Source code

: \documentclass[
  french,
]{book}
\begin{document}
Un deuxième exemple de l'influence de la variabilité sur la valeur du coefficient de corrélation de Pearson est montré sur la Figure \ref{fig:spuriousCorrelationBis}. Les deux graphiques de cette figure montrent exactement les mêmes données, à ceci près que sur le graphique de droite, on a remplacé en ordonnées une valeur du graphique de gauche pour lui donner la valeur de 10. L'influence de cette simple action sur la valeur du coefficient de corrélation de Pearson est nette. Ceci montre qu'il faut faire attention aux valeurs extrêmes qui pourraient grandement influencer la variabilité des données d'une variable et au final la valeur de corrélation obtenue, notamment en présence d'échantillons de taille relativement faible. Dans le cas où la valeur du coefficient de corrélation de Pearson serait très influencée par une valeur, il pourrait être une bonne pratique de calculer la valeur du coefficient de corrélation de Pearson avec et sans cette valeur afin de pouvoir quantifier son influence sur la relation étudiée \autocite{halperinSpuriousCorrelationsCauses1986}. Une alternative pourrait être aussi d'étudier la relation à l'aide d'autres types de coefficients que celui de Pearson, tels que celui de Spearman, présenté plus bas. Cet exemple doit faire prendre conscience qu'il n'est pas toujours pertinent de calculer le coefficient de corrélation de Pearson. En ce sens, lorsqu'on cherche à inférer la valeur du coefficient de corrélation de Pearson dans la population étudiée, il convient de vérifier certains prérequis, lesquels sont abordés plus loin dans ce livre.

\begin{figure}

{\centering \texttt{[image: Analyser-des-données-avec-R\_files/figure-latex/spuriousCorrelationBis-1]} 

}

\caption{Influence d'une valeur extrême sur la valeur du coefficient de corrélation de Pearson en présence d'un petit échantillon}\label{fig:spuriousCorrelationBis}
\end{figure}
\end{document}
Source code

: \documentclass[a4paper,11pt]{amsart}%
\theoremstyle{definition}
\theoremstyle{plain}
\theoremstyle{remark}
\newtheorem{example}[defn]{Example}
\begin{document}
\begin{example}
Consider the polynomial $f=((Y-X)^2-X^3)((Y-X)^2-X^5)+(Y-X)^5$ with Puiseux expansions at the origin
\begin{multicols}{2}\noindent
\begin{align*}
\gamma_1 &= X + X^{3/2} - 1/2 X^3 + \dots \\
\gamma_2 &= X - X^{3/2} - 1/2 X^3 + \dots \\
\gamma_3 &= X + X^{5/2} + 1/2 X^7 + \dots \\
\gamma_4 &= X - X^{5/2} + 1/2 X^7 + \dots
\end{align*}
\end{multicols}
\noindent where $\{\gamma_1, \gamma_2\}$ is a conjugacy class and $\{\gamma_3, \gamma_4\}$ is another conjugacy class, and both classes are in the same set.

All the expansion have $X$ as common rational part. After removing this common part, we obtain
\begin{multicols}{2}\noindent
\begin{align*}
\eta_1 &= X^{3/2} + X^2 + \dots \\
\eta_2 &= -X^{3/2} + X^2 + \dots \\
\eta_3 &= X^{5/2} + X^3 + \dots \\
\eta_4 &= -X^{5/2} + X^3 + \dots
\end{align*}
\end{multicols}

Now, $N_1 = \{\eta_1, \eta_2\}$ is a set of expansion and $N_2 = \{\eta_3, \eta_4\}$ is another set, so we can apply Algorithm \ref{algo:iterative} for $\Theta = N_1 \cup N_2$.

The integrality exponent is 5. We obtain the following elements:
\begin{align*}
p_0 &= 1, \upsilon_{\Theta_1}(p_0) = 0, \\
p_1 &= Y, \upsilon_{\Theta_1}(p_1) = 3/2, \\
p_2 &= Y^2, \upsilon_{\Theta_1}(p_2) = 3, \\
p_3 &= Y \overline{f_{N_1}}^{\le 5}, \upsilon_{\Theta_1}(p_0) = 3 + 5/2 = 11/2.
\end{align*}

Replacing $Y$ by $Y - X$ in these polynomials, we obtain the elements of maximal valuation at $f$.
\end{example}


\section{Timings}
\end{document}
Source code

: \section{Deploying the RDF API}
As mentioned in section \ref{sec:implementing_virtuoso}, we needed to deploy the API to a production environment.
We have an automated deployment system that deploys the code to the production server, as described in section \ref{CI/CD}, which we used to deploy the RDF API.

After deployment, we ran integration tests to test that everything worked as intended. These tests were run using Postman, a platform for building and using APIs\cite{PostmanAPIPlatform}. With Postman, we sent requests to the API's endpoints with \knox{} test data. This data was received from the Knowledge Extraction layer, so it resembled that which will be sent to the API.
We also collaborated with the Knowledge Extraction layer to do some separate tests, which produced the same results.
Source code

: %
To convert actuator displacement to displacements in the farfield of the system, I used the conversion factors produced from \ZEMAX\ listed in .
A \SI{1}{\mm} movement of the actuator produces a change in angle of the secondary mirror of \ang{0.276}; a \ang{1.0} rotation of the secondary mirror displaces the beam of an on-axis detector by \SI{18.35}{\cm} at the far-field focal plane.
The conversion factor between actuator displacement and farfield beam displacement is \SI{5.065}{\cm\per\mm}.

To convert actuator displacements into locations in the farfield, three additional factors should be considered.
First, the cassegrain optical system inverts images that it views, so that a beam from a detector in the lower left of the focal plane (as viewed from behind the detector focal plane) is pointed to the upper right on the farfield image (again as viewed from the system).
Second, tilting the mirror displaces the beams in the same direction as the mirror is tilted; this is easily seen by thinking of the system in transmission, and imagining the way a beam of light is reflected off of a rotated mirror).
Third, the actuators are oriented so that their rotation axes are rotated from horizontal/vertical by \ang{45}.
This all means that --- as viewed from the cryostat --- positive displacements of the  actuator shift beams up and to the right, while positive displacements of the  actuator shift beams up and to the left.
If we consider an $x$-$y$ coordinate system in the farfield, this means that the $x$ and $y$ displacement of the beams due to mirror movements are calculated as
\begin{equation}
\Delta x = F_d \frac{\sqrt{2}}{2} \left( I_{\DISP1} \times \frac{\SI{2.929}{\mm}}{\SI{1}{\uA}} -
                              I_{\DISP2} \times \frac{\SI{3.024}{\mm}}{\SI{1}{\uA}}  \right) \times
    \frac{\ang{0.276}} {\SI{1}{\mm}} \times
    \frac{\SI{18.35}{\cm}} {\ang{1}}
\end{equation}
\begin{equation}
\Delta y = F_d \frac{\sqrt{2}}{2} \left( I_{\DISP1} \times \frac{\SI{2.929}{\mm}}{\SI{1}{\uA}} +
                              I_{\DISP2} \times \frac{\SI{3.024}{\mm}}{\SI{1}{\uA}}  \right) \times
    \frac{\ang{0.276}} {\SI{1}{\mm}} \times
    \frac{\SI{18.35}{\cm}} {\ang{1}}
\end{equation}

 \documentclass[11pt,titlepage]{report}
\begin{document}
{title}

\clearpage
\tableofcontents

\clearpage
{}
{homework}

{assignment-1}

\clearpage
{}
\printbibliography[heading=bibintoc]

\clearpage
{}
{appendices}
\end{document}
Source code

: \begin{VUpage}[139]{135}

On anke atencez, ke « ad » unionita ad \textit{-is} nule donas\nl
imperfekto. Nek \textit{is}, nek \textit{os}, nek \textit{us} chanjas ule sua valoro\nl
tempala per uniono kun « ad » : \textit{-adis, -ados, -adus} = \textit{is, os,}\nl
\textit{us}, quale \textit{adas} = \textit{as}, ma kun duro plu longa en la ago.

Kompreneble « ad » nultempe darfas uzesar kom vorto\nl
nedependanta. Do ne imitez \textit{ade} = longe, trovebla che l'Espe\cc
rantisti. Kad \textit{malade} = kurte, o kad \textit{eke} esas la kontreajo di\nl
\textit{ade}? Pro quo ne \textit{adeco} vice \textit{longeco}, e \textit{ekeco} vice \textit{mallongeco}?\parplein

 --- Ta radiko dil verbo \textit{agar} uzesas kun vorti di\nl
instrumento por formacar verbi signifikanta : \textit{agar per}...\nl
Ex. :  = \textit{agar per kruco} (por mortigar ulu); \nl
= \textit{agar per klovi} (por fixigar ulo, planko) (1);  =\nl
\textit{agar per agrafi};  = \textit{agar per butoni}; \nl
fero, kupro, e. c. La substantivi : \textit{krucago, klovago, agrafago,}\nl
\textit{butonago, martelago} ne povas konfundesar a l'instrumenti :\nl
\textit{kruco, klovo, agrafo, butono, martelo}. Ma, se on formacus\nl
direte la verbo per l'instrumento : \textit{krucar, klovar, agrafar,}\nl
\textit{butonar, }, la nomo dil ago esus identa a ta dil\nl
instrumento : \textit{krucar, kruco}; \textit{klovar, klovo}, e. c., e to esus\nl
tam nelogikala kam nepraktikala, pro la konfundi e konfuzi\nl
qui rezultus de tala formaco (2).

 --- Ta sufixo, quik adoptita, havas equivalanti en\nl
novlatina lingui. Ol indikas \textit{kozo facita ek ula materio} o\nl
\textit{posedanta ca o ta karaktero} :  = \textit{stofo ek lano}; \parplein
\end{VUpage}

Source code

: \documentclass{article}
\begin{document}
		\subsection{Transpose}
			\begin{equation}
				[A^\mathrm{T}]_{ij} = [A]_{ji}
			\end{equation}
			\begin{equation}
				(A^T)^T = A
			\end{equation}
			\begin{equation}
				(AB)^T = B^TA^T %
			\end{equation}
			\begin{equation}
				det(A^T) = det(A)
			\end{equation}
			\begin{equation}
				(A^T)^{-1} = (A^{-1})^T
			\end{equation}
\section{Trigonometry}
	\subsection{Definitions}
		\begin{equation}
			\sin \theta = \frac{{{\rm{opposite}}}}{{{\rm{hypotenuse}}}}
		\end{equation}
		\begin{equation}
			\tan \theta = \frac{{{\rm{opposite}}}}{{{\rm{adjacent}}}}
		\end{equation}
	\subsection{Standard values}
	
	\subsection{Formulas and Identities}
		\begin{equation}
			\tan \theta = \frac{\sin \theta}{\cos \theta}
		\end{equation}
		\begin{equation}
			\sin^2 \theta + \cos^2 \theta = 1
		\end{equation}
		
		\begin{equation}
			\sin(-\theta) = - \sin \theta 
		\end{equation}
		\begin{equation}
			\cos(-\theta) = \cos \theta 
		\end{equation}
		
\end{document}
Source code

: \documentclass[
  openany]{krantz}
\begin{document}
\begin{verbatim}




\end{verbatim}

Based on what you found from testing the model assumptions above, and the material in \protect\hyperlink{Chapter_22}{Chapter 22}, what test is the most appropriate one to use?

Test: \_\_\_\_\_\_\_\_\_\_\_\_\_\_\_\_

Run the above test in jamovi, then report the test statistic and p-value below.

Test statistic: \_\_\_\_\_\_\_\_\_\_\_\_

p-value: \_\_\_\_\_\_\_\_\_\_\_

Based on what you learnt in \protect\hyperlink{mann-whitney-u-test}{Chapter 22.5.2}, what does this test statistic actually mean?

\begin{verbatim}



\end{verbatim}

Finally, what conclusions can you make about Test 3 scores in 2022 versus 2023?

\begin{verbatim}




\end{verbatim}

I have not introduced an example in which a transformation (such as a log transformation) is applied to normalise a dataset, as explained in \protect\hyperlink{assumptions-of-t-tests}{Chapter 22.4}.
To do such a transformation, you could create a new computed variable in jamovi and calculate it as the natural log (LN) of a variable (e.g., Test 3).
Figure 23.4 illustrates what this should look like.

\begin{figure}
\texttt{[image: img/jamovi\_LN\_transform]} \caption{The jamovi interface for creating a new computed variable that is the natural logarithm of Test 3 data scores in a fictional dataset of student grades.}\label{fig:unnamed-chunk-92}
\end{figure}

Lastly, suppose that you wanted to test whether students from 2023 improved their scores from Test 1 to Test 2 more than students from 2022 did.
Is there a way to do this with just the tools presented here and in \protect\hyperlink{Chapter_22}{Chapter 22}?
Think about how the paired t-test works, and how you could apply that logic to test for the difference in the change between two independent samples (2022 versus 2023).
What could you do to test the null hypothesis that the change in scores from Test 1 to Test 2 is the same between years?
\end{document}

---+---

_EXERCISE GOAL_
Among the entries, copy every line containing the word "layer".

_TASK SOLUTION_
After deployment, we ran integration tests to test that everything worked as intended. These tests were run using Postman, a platform for building and using APIs\cite{PostmanAPIPlatform}. With Postman, we sent requests to the API's endpoints with \knox{} test data. This data was received from the Knowledge Extraction layer, so it resembled that which will be sent to the API.
We also collaborated with the Knowledge Extraction layer to do some separate tests, which produced the same results.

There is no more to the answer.